● Work item: From the listing below, copy only the lines from the line that contains "and I (infant)" to the line that contains "age in years", counting those two lines as part of the copy.

● Source records:

──────────────────────────────

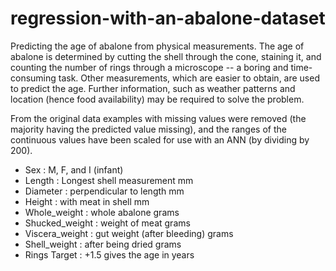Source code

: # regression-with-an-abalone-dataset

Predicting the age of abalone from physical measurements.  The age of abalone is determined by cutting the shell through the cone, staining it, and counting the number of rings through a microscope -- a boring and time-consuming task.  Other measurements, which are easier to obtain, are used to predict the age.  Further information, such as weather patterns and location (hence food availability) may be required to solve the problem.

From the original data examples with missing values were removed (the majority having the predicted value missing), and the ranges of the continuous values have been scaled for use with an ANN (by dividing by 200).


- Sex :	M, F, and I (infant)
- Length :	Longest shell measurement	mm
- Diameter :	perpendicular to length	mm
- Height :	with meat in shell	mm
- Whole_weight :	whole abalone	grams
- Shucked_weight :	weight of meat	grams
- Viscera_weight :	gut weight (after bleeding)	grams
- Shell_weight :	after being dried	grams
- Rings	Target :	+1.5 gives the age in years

──────────────────────────────

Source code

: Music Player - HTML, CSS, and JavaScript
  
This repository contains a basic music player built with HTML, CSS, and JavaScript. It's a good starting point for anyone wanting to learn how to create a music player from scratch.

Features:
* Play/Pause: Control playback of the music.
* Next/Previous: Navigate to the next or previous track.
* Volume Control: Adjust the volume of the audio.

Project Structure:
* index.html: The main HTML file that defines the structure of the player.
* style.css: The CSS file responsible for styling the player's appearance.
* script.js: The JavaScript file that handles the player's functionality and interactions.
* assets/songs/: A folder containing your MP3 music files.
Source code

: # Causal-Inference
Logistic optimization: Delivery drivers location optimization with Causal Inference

──────────────────────────────

● Completed exercise:
- Sex :	M, F, and I (infant)
- Length :	Longest shell measurement	mm
- Diameter :	perpendicular to length	mm
- Height :	with meat in shell	mm
- Whole_weight :	whole abalone	grams
- Shucked_weight :	weight of meat	grams
- Viscera_weight :	gut weight (after bleeding)	grams
- Shell_weight :	after being dried	grams
- Rings	Target :	+1.5 gives the age in years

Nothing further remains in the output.